BEGIN Input

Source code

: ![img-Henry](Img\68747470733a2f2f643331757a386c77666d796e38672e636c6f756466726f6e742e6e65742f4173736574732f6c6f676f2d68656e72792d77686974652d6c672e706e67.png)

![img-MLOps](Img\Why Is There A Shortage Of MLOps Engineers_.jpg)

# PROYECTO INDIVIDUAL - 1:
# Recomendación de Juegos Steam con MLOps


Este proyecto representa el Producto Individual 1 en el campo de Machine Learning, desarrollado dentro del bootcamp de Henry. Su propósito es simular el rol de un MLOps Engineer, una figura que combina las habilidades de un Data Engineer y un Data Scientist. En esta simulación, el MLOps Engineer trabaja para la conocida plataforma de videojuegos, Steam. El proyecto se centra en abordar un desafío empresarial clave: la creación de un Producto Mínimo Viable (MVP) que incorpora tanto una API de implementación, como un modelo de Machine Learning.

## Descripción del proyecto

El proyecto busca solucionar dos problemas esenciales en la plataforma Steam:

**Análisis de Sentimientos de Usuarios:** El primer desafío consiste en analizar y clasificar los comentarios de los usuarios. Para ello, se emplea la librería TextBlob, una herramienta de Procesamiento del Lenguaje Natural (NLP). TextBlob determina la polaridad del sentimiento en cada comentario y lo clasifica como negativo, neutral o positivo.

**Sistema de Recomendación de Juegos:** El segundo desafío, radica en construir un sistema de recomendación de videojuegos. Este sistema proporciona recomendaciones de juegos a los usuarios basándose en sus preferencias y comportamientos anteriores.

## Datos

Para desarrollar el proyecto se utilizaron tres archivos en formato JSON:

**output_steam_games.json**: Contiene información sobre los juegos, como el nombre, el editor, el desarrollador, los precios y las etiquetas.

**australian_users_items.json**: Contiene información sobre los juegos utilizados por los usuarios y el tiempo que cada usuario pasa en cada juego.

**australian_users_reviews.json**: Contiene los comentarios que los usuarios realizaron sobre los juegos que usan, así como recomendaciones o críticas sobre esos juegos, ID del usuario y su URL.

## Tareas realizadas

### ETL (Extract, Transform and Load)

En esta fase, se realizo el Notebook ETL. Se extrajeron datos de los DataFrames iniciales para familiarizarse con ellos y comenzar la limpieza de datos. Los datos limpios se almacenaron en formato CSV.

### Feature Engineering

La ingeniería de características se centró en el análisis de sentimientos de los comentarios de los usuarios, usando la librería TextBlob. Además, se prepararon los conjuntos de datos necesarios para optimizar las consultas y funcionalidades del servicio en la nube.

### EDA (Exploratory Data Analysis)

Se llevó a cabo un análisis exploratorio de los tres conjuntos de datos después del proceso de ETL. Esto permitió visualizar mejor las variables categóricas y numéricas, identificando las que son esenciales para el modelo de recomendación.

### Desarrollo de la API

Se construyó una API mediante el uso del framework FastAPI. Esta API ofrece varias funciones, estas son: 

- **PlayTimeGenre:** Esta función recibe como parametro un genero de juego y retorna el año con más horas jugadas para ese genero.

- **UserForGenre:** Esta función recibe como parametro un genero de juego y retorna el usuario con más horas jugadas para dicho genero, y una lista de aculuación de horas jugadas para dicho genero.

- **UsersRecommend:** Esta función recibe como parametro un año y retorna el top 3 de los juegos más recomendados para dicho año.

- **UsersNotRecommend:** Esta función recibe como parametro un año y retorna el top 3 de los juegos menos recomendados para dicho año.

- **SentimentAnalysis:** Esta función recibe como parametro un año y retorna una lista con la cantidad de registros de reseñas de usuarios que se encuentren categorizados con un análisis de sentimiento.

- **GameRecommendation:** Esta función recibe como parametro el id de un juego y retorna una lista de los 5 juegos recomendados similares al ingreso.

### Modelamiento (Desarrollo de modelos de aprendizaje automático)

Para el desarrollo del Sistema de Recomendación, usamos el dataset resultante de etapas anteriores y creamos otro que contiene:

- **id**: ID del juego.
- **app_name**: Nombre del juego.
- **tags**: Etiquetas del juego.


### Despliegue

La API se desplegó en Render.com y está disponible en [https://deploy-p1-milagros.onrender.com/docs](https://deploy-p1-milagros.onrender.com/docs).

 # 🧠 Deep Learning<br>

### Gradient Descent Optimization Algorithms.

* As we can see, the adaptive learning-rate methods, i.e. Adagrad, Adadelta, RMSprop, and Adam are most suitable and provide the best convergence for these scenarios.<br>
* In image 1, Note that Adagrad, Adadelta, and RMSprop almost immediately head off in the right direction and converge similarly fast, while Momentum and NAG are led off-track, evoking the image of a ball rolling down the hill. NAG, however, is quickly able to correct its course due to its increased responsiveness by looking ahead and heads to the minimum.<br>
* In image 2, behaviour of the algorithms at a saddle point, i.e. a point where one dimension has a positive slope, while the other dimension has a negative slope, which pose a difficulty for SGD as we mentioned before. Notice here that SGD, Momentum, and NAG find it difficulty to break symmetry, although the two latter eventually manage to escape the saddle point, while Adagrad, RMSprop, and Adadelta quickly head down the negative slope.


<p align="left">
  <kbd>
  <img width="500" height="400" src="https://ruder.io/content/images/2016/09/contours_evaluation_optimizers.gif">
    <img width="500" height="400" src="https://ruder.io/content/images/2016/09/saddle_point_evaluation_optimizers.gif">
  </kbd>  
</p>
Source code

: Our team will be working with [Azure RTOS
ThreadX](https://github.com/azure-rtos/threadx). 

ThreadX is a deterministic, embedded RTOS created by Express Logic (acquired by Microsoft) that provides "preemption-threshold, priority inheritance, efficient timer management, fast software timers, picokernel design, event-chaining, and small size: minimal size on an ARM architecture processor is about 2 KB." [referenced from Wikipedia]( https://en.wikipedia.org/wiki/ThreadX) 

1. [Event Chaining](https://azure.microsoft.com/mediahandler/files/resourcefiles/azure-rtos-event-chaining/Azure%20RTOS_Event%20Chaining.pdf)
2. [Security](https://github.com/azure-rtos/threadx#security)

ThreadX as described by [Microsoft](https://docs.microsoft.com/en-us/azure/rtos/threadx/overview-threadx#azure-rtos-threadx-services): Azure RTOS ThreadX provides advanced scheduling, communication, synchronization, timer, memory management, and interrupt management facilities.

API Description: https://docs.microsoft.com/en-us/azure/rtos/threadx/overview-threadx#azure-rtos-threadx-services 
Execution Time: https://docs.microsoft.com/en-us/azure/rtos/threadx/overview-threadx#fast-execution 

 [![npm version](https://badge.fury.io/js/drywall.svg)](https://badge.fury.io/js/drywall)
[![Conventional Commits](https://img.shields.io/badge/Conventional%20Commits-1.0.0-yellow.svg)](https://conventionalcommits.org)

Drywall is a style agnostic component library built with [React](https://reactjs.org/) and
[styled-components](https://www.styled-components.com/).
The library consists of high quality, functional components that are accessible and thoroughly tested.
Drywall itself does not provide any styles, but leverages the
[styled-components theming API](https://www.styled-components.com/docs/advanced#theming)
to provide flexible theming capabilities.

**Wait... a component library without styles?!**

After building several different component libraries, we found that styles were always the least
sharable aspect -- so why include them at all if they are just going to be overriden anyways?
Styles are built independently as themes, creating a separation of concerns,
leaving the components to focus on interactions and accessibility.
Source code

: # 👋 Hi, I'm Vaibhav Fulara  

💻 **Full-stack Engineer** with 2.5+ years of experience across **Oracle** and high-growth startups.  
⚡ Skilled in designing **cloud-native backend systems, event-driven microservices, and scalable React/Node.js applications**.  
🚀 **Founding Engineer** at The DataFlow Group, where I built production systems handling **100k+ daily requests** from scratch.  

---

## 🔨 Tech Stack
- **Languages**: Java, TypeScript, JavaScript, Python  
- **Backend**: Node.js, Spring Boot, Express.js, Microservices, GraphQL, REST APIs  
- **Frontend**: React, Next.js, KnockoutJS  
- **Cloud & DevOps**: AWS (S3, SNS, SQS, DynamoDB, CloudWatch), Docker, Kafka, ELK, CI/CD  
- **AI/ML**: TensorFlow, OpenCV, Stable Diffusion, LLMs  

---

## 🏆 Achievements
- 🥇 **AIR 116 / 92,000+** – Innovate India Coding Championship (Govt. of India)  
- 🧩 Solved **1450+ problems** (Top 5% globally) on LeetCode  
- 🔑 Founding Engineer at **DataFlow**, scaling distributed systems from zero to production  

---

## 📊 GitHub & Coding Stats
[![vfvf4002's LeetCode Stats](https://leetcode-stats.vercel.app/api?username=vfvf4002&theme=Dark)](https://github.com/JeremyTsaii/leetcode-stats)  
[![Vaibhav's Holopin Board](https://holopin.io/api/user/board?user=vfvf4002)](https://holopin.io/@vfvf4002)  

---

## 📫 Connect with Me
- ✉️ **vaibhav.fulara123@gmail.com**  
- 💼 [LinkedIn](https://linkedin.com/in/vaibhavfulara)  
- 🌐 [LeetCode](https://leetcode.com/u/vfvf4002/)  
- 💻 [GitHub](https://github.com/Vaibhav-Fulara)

END Input

Between the first line of the entries above and the line with "El proyecto busca", both included, copy every line exactly and nothing outside that range.

__The completed task__:
Source code

: ![img-Henry](Img\68747470733a2f2f643331757a386c77666d796e38672e636c6f756466726f6e742e6e65742f4173736574732f6c6f676f2d68656e72792d77686974652d6c672e706e67.png)

![img-MLOps](Img\Why Is There A Shortage Of MLOps Engineers_.jpg)

# PROYECTO INDIVIDUAL - 1:
# Recomendación de Juegos Steam con MLOps


Este proyecto representa el Producto Individual 1 en el campo de Machine Learning, desarrollado dentro del bootcamp de Henry. Su propósito es simular el rol de un MLOps Engineer, una figura que combina las habilidades de un Data Engineer y un Data Scientist. En esta simulación, el MLOps Engineer trabaja para la conocida plataforma de videojuegos, Steam. El proyecto se centra en abordar un desafío empresarial clave: la creación de un Producto Mínimo Viable (MVP) que incorpora tanto una API de implementación, como un modelo de Machine Learning.

## Descripción del proyecto

El proyecto busca solucionar dos problemas esenciales en la plataforma Steam:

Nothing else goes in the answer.